[Records from a data collection]
*** Begin section ***

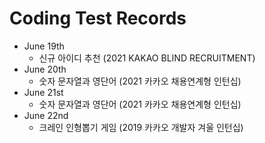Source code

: # Coding Test Records
* June 19th
  - 신규 아이디 추천 (2021 KAKAO BLIND RECRUITMENT)
* June 20th
  - 숫자 문자열과 영단어 (2021 카카오 채용연계형 인턴십)
* June 21st
  - 숫자 문자열과 영단어 (2021 카카오 채용연계형 인턴십)
* June 22nd
  - 크레인 인형뽑기 게임 (2019 카카오 개발자 겨울 인턴십)
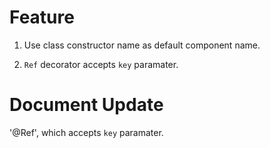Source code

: # Feature

1. Use class constructor name as default component name.

2. `Ref` decorator accepts `key` paramater.

# Document Update

'@Ref', which accepts `key` paramater.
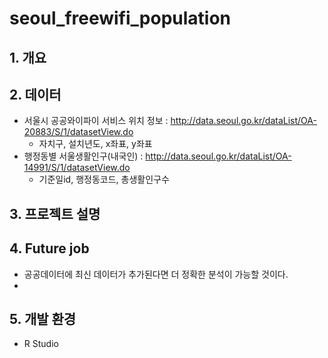# seoul_freewifi_population<br/>
## 1. 개요
## 2. 데이터
- 서울시 공공와이파이 서비스 위치 정보 : http://data.seoul.go.kr/dataList/OA-20883/S/1/datasetView.do
  - 자치구, 설치년도, x좌표, y좌표
- 행정동별 서울생활인구(내국인) : http://data.seoul.go.kr/dataList/OA-14991/S/1/datasetView.do
  - 기준일id, 행정동코드, 총생활인구수
## 3. 프로젝트 설명
## 4. Future job
- 공공데이터에 최신 데이터가 추가된다면 더 정확한 분석이 가능할 것이다.
- 
## 5. 개발 환경
- R Studio
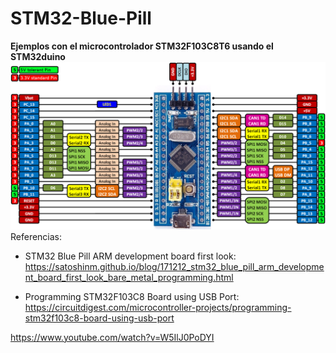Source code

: # STM32-Blue-Pill

<b>Ejemplos con el microcontrolador STM32F103C8T6 usando el STM32duino</b>
<img src="stm32f103c8t6_pinout_voltage01.png"><br>
Referencias:
- STM32 Blue Pill ARM development board first look: https://satoshinm.github.io/blog/171212_stm32_blue_pill_arm_development_board_first_look_bare_metal_programming.html<br>

- Programming STM32F103C8 Board using USB Port: https://circuitdigest.com/microcontroller-projects/programming-stm32f103c8-board-using-usb-port<br>

https://www.youtube.com/watch?v=W5IlJ0PoDYI

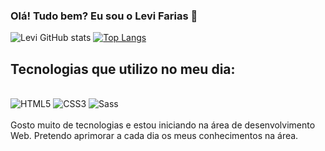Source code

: ### Olá! Tudo bem? Eu sou o Levi Farias 👋

![Levi GitHub stats](https://github-readme-stats.vercel.app/api?username=DevFarias09&show_icons=true&theme=tokyonight)
[![Top Langs](https://github-readme-stats.vercel.app/api/top-langs/?username=DevFarias09&layout=donut)](https://github.com/anuraghazra/github-readme-stats)

## Tecnologias que utilizo no meu dia:

<div style="display: inline_block"><br/>
	<img aling="center" alt="HTML5" src="https://img.shields.io/badge/HTML5-E34F26?style=for-the-badge&logo=html5&logoColor=white" />
	<img aling="center" alt="CSS3" src="https://img.shields.io/badge/CSS3-1572B6?style=for-the-badge&logo=css3&logoColor=white" />
	<img aling="center" alt="Sass" src="https://img.shields.io/badge/Sass-CC6699?style=for-the-badge&logo=sass&logoColor=white" />
</div>
<br>
Gosto muito de tecnologias e estou iniciando na área de desenvolvimento Web. Pretendo aprimorar a cada dia os meus conhecimentos na área.

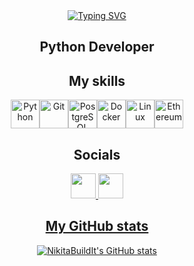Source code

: <div align='center'>
	<a href="https://git.io/typing-svg"><img src="https://readme-typing-svg.demolab.com?font=Montserrat&size=30&pause=1000&color=FF8900&center=true&vCenter=true&width=435&lines=Hi+%F0%9F%91%8B+My+name+is+Nikita" alt="Typing SVG" /></a>
</div>

<h2 align="center">Python Developer</h2>


<h2 align="center">My skills</h2>

<p align="center">
<a href="https://www.python.org/" target="_blank" rel="noreferrer"><img src="https://raw.githubusercontent.com/danielcranney/readme-generator/main/public/icons/skills/python-colored.svg" width="46" height="46" alt="Python" /></a><a href="https://git-scm.com/" target="_blank" rel="noreferrer"><img src="https://raw.githubusercontent.com/danielcranney/readme-generator/main/public/icons/skills/git-colored.svg" width="46" height="46" alt="Git" /></a><a href="https://www.postgresql.org/" target="_blank" rel="noreferrer"><img src="https://raw.githubusercontent.com/danielcranney/readme-generator/main/public/icons/skills/postgresql-colored.svg" width="46" height="46" alt="PostgreSQL" /></a><a href="https://www.docker.com/" target="_blank" rel="noreferrer"><img src="https://raw.githubusercontent.com/danielcranney/readme-generator/main/public/icons/skills/docker-colored.svg" width="46" height="46" alt="Docker" /></a><a href="https://www.linux.org" target="_blank" rel="noreferrer"><img src="https://raw.githubusercontent.com/danielcranney/readme-generator/main/public/icons/skills/linux-colored.svg" width="46" height="46" alt="Linux" /></a><a href="https://ethereum.org/en/" target="_blank" rel="noreferrer"><img src="https://raw.githubusercontent.com/danielcranney/readme-generator/main/public/icons/skills/ethereum-colored.svg" width="46" height="46" alt="Ethereum" /></a>
</p>


<h2 align="center">Socials</h2>

<p align="center"> <a href="https://www.github.com/NikitaBuildIt" target="_blank" rel="noreferrer"> <picture> <source media="(prefers-color-scheme: dark)" srcset="https://raw.githubusercontent.com/danielcranney/readme-generator/main/public/icons/socials/github-dark.svg" /> <source media="(prefers-color-scheme: light)" srcset="https://raw.githubusercontent.com/danielcranney/readme-generator/main/public/icons/socials/github.svg" /> <img src="https://raw.githubusercontent.com/danielcranney/readme-generator/main/public/icons/socials/github.svg" width="40" height="40" /> </picture> </a><a href="https://t.me/Nktrad" target="_blank" rel="noreferrer"> <img height="40" width="40" src="https://cdn.simpleicons.org/telegram/" /></p>



<h2 align="center">My GitHub stats</h2>
<div align="center">
<a href="http://www.github.com/NikitaBuildIt"><img src="https://github-readme-stats.vercel.app/api?username=NikitaBuildIt&show_icons=true&hide=prs,issues,&count_private=true&title_color=f97316&text_color=ffffff&icon_color=f97316&bg_color=1c1917&hide_border=true&show_icons=true" alt="NikitaBuildIt's GitHub stats" /></a>
</div>
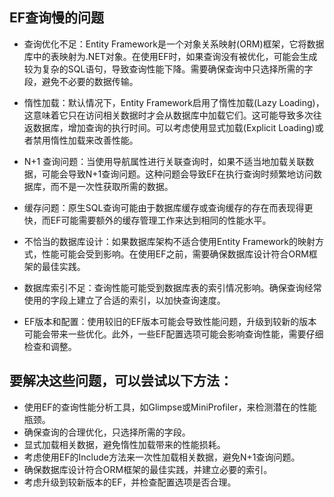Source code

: 
## EF查询慢的问题
+ 查询优化不足：Entity Framework是一个对象关系映射(ORM)框架，它将数据库中的表映射为.NET对象。在使用EF时，如果查询没有被优化，可能会生成较为复杂的SQL语句，导致查询性能下降。需要确保查询中只选择所需的字段，避免不必要的数据传输。

+ 惰性加载：默认情况下，Entity Framework启用了惰性加载(Lazy Loading)，这意味着它只在访问相关数据时才会从数据库中加载它们。这可能导致多次往返数据库，增加查询的执行时间。可以考虑使用显式加载(Explicit Loading)或者禁用惰性加载来改善性能。

+ N+1 查询问题：当使用导航属性进行关联查询时，如果不适当地加载关联数据，可能会导致N+1查询问题。这种问题会导致EF在执行查询时频繁地访问数据库，而不是一次性获取所需的数据。

+ 缓存问题：原生SQL查询可能由于数据库缓存或查询缓存的存在而表现得更快，而EF可能需要额外的缓存管理工作来达到相同的性能水平。

+ 不恰当的数据库设计：如果数据库架构不适合使用Entity Framework的映射方式，性能可能会受到影响。在使用EF之前，需要确保数据库设计符合ORM框架的最佳实践。

+ 数据库索引不足：查询性能可能受到数据库表的索引情况影响。确保查询经常使用的字段上建立了合适的索引，以加快查询速度。

+ EF版本和配置：使用较旧的EF版本可能会导致性能问题，升级到较新的版本可能会带来一些优化。此外，一些EF配置选项可能会影响查询性能，需要仔细检查和调整。

## 要解决这些问题，可以尝试以下方法：

+ 使用EF的查询性能分析工具，如Glimpse或MiniProfiler，来检测潜在的性能瓶颈。
+ 确保查询的合理优化，只选择所需的字段。
+ 显式加载相关数据，避免惰性加载带来的性能损耗。
+ 考虑使用EF的Include方法来一次性加载相关数据，避免N+1查询问题。
+ 确保数据库设计符合ORM框架的最佳实践，并建立必要的索引。
+ 考虑升级到较新版本的EF，并检查配置选项是否合理。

*** End section ***

The exercise is to copy out every line above that has the word "Pill" in it.

- [RESPONSE TO THE TASK]
: # STM32-Blue-Pill
- STM32 Blue Pill ARM development board first look: https://satoshinm.github.io/blog/171212_stm32_blue_pill_arm_development_board_first_look_bare_metal_programming.html<br>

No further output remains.